Meu lindo e ingênuo irmão viveu apenas 12 anos. Morreu em um acidente com o ônibus da escola. Estavam fazendo uma viagem para pesquisas, quando o ônibus chocou-se com uma árvore e caiu em um buraco, tirando a vida de três crianças, entre eles o meu querido irmãozinho. Viveu o que tinha para viver. Triste pensar que não conseguiu realizar o seu sonho. Pobre, Pierre. Espero que esteja sendo engenheiro das estrelas, esteja onde estiver.
Papai, mamãe e eu ficamos desconsolados e as flores de outrora já não possuíam tanta doçura e vida. Agora tinham espinhos e uma maneira torta de crescer. Mon père não demonstrava a sua dor. Tornou-se mais sério. Ainda bem que não desamparou mamãe.

E foi com apenas dez anos vividos que conheci a sonoridade e o peso da palavra “dor”. Já tínhamos intimidade dentro dos livros, contudo fora deles era bem mais assustador. Resolvi mais do que nunca apegar-me aos livros e ao sonho de ser escritora, meu irmão merecia isso. Eu merecia. Quanto à biblioteca, ainda não tinha coragem de enfrentá-la, só de pensar sentia arrepios. Imaginava-me ouvindo a voz da esposa do Sr. Jacques. Ler dá asas à imaginação. Não sei até que ponto isso é prejudicial.

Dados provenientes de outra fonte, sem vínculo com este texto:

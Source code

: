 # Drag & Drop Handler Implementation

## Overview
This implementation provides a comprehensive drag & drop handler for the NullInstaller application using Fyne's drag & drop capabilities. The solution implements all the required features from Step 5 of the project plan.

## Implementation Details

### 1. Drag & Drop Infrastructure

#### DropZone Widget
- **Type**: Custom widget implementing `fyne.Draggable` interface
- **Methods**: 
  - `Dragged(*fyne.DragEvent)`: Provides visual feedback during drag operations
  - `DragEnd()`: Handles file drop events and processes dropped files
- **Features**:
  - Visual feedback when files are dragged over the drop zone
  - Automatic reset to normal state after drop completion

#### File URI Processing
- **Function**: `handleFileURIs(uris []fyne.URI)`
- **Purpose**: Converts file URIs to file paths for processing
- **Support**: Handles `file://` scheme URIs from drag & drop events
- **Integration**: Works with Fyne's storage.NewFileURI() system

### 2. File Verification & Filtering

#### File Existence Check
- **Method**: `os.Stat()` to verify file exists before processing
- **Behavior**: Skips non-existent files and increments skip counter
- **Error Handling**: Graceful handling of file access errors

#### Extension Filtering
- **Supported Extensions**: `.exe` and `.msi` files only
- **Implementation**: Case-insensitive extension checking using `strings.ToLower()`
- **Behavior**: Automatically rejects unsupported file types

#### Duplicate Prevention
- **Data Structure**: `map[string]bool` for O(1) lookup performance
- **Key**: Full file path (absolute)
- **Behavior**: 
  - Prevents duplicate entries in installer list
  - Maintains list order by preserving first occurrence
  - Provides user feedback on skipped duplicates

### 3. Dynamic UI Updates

Os anos passaram-se tristonhos e lentos. Estava agora para completar o meu 15º aniversário (tão esperado por mim). Lembra daquela história de não querer crescer? Isso é balela quando se quer descobrir o beijo roubado do príncipe. Ah, sonhava com o meu todas as noites. Por onde andava?


Os príncipes chegavam a cavalo para cortejarem as suas princesas. O meu poderia chegar de trem mesmo.


Ma mère queria que eu tivesse uma comemoração especial, queria que tivesse tudo o que eu gostava. Enfeitou a casa com faixas e bolas coloridas. Preparou croissants deliciosos (e como eram deliciosos). Convidou alguns amigos da escola e alguns vizinhos. Tive que deparar-me com o olhar do Sr. Jacques quase a noite inteira, afinal papai o estimava demais. Aqueles tristes olhos. Enxergava neles algo familiar, algo que talvez fosse meu. Quem sabe um dia.
A festa foi maravilhosa. A melhor coisa que mamãe fez para mim. Como queria que Pierre estivesse aqui. Sei que estava de alguma forma.
Os convidados foram embora e corri para abrir os presentes. Papai olhava-me atento. Ganhei vários livros e cadernos para anotações. Algumas roupas, sapatos e enfeites de cabelo. O que mais me surpreendeu foi quando papai perguntou-me o que eu queria de presente. Respondi que nada, pois a festa já tinha sido um grande e lindo presente. Ele insistiu tanto, que pensei em algo tentador. Pedi para passear pelas margens do Rio Sena. Ele ficava bem próximo de nossa casa, algumas quadras apenas, mas não tínhamos o costume de ir lá. Papai concordou, deu-me um voto de confiança, afinal, agora eu era uma mocinha de quinze anos, muito comportada por sinal.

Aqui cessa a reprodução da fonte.